Projection Pursuit, Gaussian Scale Mixtures, and the EM Algorithm

WThe EM algorithm for fitting Gaussian mixture models is one of the most widely-used clustering methods. Yet, surprisingly little is known about its behavior. Under what conditions does it converge to a good local optimum? What are good ways to initialize it, and to merge/remove intermediate clusters? Such questions are difficult to answer with the mathematical tools that have traditionally been applied to EM.

I will describe an alternative way of analyzing EM: by a probabilistic analysis. This reveals, first of all, that many common methods of initializing EM produce highly suboptimal results even in ideal clustering scenarios. On the other hand, I'll show that a particular variant of EM will provably recover a near-optimal clustering, provided that the clusters are adequately separated and that their distributions are of a certain fairly general form.

The type of cluster distributions allowed is motivated by a new result in projection pursuit, along the lines of the (somewhat mistaken) folklore that "almost all projections of high-dimensional data look Gaussian".
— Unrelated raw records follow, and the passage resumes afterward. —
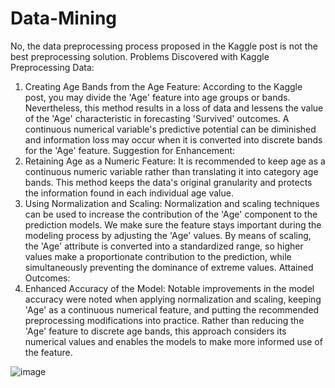 # Data-Mining
No, the data preprocessing process proposed in the Kaggle post is not the best preprocessing solution.
Problems Discovered with Kaggle Preprocessing Data:
1.	Creating Age Bands from the Age Feature: According to the Kaggle post, you may divide the 'Age' feature into age groups or bands. Nevertheless, this method results in a loss of data and lessens the value of the 'Age' characteristic in forecasting 'Survived' outcomes. A continuous numerical variable's predictive potential can be diminished and information loss may occur when it is converted into discrete bands for the 'Age' feature.
Suggestion for Enhancement:
1.	Retaining Age as a Numeric Feature: It is recommended to keep age as a continuous numeric variable rather than translating it into category age bands. This method keeps the data's original granularity and protects the information found in each individual age value.
2.	Using Normalization and Scaling: Normalization and scaling techniques can be used to increase the contribution of the 'Age' component to the prediction models. We make sure the feature stays important during the modeling process by adjusting the 'Age' values. By means of scaling, the 'Age' attribute is converted into a standardized range, so higher values make a proportionate contribution to the prediction, while simultaneously preventing the dominance of extreme values.
Attained Outcomes:
1.	Enhanced Accuracy of the Model: Notable improvements in the model accuracy were noted when applying normalization and scaling, keeping 'Age' as a continuous numerical feature, and putting the recommended preprocessing modifications into practice. Rather than reducing the 'Age' feature to discrete age bands, this approach considers its numerical values and enables the models to make more informed use of the feature.

![image](https://github.com/abhimonk1998/Data-Mining/assets/65821571/0171fcbe-f8fd-4c3c-ac7f-a4f50b4962f0)
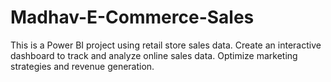 # Madhav-E-Commerce-Sales
 This is a Power BI project using retail store sales data. 
 Create an interactive dashboard to track and analyze online sales data.
 Optimize marketing strategies and revenue generation.
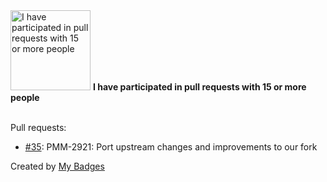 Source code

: <img src="https://my-badges.github.io/my-badges/pr-collaboration-15.png" alt="I have participated in pull requests with 15 or more people" title="I have participated in pull requests with 15 or more people" width="128">
<strong>I have participated in pull requests with 15 or more people</strong>
<br><br>

Pull requests:

- <a href="https://github.com/percona/mysqld_exporter/pull/35">#35</a>: PMM-2921: Port upstream changes and improvements to our fork


Created by <a href="https://github.com/my-badges/my-badges">My Badges</a> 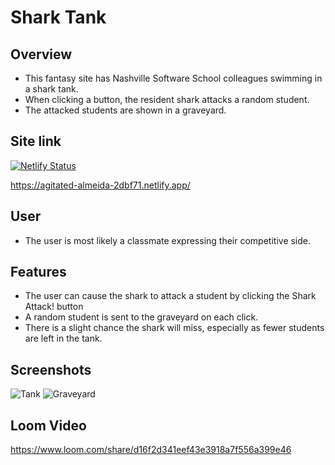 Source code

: # Shark Tank

## Overview
- This fantasy site has Nashville Software School colleagues swimming in a shark tank.
- When clicking a button, the resident shark attacks a random student.
- The attacked students are shown in a graveyard.
  
## Site link
[![Netlify Status](https://api.netlify.com/api/v1/badges/d2e582bc-9b47-4325-bac5-fe70d6d85e32/deploy-status)](https://app.netlify.com/sites/agitated-almeida-2dbf71/deploys)

https://agitated-almeida-2dbf71.netlify.app/

## User
- The user is most likely a classmate expressing their competitive side.

## Features
- The user can cause the shark to attack a student by clicking the Shark Attack! button
- A random student is sent to the graveyard on each click.
- There is a slight chance the shark will miss, especially as fewer students are left in the tank.
  
## Screenshots
![Tank](https://user-images.githubusercontent.com/51683901/116959792-58b69580-ac64-11eb-80f1-0ba5b254cf36.png)
![Graveyard](https://user-images.githubusercontent.com/51683901/116959797-5b18ef80-ac64-11eb-98b9-34550603b791.png)

## Loom Video
https://www.loom.com/share/d16f2d341eef43e3918a7f556a399e46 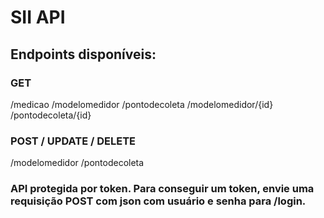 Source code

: # SII API

## Endpoints disponíveis:

### GET

/medicao 
/modelomedidor 
/pontodecoleta 
/modelomedidor/{id} 
/pontodecoleta/{id}

### POST / UPDATE / DELETE

/modelomedidor 
/pontodecoleta

### API protegida por token. Para conseguir um token, envie uma requisição POST com json com usuário e senha para /login. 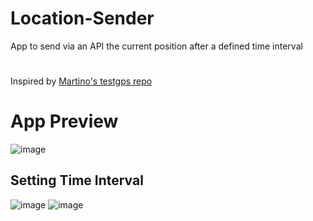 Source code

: # Location-Sender
App to send via an API the current position after a defined time interval
#
Inspired by [Martino's testgps repo](https://github.com/martinoyovo/testgps)

# App Preview
![image](https://user-images.githubusercontent.com/96789008/190550872-53da301b-8bdd-488d-b240-8234934806ef.png)

## Setting Time Interval
![image](https://user-images.githubusercontent.com/96789008/190551100-e80bcc91-a44c-4af8-813a-cf3c4b21550a.png)
![image](https://user-images.githubusercontent.com/96789008/190551032-d7a80214-8990-4e7f-b403-c546f7de3216.png)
Specifically, I'll show that for any D-dimensional distribution with finite second moments, there is a precise sense in which almost all of its linear projections into d < D dimensions look like a scale-mixture of spherical Gaussians (concentric spherical Gaussians with the same center).

The extent of this effect depends upon the ratio of d to D, and upon the "eccentricity" of the high-dimensional distribution.

Speaker Bio

Sanjoy Dasgupta

Sanjoy Dasgupta is an Assistant Professor in the Department of Computer Science and Engineering at UC San Diego. He received his PhD from Berkeley, and spent two years at AT&T Research Labs before joining UCSD.

His area of research is algorithmic statistics, with a focus on unsupervised and minimally supervised learning. He has recently completed a textbook, "Algorithms" (with Christos Papadimitriou and Umesh Vazirani).